= What you will do =
Report every line below that holds the word "based".

=== Begin Enclosure ===

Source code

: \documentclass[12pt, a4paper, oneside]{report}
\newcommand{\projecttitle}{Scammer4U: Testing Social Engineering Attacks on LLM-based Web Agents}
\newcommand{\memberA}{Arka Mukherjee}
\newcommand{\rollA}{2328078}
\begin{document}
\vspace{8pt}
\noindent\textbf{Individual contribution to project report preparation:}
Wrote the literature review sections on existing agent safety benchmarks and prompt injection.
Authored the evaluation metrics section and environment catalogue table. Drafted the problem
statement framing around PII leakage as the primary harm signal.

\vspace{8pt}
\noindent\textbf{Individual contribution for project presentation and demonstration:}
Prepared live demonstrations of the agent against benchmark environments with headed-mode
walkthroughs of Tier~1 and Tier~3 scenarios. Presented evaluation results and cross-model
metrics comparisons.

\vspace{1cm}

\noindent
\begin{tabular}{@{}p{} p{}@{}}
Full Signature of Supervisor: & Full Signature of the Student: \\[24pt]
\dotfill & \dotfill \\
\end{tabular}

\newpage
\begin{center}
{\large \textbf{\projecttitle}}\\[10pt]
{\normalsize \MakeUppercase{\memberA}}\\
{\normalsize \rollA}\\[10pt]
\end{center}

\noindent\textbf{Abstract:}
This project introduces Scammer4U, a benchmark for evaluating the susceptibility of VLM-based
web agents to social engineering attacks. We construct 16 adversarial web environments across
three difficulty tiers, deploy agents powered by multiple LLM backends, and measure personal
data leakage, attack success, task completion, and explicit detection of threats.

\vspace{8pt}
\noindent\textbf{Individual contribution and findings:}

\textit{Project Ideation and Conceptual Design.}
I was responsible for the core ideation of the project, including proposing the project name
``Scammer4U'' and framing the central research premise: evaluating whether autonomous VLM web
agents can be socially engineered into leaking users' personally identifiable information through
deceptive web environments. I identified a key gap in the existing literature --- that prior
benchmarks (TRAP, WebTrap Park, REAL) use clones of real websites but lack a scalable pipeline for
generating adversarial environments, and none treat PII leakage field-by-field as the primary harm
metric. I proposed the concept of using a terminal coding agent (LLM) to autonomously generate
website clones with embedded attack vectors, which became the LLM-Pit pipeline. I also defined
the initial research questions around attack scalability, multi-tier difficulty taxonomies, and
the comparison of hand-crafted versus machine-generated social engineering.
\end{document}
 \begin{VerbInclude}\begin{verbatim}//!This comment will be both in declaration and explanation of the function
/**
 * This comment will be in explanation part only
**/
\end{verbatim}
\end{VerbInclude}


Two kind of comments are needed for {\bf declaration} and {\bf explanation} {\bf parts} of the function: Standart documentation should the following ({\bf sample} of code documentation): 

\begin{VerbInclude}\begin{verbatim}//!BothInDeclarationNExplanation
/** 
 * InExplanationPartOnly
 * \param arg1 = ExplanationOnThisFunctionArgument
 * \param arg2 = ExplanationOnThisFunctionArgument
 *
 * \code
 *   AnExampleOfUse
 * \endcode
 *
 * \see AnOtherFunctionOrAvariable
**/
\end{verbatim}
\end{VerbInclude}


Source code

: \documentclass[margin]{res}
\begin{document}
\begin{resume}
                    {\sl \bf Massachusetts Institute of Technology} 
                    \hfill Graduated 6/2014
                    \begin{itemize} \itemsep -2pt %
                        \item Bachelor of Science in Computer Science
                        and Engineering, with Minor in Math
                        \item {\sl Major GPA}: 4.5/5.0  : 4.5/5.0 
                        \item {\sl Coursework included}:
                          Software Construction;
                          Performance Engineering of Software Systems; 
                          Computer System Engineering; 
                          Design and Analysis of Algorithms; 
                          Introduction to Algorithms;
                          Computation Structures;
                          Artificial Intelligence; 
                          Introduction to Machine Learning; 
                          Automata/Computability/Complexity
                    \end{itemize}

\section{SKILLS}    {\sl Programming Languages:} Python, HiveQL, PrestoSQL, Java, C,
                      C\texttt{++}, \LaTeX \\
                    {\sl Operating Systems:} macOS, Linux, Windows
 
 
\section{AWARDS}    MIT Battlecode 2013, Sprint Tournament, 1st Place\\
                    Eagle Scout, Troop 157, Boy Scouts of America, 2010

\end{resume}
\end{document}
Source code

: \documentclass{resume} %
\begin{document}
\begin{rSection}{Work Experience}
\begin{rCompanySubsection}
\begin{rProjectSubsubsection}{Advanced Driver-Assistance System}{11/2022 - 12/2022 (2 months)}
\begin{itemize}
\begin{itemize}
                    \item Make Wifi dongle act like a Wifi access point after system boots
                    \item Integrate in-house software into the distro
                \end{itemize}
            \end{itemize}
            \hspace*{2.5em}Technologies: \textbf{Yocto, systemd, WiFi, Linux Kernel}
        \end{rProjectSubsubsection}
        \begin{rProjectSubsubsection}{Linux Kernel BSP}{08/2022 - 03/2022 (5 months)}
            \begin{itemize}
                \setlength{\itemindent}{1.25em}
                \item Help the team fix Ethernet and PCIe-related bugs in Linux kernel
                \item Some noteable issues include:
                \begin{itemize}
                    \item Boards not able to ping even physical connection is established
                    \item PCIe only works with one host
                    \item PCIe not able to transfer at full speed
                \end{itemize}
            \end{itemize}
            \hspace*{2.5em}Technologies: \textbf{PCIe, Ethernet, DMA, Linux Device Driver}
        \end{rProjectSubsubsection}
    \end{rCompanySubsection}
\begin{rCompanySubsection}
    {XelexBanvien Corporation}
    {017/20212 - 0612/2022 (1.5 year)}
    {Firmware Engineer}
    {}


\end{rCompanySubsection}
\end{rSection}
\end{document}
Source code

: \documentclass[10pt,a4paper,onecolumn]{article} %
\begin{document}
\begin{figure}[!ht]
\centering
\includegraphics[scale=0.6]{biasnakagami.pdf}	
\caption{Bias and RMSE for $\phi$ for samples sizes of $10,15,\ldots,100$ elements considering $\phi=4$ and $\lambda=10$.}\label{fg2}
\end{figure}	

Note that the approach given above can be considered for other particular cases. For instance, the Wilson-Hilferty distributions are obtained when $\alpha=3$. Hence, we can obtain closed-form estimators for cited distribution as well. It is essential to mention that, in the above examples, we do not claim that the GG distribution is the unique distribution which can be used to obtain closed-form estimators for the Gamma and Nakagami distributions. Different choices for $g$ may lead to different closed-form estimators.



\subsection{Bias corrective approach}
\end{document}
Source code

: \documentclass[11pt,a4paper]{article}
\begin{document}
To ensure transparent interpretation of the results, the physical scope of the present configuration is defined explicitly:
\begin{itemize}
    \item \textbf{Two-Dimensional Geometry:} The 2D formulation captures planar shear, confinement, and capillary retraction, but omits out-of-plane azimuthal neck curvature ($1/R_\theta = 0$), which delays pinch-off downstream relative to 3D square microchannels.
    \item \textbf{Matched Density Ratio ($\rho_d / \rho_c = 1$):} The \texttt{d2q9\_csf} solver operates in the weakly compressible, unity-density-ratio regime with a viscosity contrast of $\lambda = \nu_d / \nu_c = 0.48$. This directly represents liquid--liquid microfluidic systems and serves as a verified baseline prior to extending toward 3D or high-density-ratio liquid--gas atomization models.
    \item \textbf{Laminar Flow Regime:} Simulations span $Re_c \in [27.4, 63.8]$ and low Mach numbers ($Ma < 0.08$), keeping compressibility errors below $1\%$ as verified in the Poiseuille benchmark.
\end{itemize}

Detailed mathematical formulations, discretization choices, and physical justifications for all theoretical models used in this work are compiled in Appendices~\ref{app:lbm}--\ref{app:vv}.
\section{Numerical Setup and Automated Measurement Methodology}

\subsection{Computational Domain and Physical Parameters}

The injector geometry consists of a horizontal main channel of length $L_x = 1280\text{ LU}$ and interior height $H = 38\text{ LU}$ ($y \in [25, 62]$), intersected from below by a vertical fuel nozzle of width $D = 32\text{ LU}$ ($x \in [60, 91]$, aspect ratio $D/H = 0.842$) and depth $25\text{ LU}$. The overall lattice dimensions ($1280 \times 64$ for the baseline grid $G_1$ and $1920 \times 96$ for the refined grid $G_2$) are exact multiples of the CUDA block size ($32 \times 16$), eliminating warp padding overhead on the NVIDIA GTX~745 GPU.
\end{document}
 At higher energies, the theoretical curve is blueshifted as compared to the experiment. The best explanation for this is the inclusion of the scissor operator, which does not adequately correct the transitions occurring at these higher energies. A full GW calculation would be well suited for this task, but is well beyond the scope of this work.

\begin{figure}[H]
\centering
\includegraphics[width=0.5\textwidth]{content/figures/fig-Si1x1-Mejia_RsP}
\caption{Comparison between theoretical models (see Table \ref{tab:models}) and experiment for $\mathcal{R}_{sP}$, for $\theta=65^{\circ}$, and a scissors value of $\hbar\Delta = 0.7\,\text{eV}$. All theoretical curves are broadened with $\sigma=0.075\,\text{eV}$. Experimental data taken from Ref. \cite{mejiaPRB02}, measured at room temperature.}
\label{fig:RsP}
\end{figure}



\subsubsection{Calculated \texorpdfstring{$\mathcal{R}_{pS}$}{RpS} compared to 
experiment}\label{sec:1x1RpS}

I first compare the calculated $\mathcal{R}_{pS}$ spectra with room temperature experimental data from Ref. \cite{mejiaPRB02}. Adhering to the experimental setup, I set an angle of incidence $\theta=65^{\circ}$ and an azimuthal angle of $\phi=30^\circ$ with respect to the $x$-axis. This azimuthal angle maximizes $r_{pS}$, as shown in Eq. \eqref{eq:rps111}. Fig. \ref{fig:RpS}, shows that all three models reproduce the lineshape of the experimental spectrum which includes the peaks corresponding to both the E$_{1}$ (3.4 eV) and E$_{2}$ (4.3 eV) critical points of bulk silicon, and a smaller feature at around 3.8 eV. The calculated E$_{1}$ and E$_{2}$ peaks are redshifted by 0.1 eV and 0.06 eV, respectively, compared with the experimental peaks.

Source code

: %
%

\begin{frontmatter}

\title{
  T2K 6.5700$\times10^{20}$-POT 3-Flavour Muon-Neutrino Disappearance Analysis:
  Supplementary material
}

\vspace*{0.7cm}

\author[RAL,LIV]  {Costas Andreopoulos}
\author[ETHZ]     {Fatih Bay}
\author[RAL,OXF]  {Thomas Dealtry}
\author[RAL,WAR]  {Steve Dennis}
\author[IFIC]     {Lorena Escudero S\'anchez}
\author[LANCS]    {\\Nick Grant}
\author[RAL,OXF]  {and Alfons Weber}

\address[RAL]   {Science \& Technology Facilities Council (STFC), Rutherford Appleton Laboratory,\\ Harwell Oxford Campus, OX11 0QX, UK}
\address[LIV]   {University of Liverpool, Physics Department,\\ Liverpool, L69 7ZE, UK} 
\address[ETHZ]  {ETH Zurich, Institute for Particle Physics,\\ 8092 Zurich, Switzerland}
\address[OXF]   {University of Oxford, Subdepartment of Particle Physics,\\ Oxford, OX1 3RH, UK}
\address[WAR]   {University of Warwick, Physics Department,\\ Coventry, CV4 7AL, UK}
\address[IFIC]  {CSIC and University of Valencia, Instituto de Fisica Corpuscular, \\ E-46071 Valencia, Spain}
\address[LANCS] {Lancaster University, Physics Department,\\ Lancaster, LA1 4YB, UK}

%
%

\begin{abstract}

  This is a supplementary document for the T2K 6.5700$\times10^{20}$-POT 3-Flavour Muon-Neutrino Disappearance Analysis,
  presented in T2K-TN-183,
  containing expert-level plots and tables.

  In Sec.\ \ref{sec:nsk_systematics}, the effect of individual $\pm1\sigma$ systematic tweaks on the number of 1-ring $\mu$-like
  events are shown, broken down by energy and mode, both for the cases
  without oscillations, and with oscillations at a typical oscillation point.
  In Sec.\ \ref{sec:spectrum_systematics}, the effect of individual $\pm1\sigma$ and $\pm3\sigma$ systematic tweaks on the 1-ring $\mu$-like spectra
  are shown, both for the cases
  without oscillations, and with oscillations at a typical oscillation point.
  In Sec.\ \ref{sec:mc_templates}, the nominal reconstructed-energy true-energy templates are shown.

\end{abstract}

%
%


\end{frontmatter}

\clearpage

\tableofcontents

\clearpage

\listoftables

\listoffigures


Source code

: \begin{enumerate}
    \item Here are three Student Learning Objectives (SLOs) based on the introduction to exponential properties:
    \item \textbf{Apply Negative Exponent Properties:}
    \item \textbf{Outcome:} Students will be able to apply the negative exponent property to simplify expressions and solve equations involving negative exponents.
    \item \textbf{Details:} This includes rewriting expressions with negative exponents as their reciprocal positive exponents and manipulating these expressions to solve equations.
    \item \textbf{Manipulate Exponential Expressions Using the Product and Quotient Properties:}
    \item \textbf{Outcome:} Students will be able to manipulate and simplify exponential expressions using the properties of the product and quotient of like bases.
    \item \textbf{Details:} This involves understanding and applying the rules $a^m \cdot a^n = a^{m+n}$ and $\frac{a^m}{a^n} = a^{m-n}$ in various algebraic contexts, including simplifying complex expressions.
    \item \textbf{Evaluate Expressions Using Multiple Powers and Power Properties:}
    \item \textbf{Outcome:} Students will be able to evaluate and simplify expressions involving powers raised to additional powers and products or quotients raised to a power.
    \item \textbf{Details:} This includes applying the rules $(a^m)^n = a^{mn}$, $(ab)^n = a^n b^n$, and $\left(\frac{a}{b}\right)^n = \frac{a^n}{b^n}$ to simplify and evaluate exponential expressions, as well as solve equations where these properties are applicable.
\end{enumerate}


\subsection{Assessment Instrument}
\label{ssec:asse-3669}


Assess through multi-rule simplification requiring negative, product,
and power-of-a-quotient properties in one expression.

=== End Enclosure ===

= Result of the task =
\newcommand{\projecttitle}{Scammer4U: Testing Social Engineering Attacks on LLM-based Web Agents}
This project introduces Scammer4U, a benchmark for evaluating the susceptibility of VLM-based
    \item Here are three Student Learning Objectives (SLOs) based on the introduction to exponential properties:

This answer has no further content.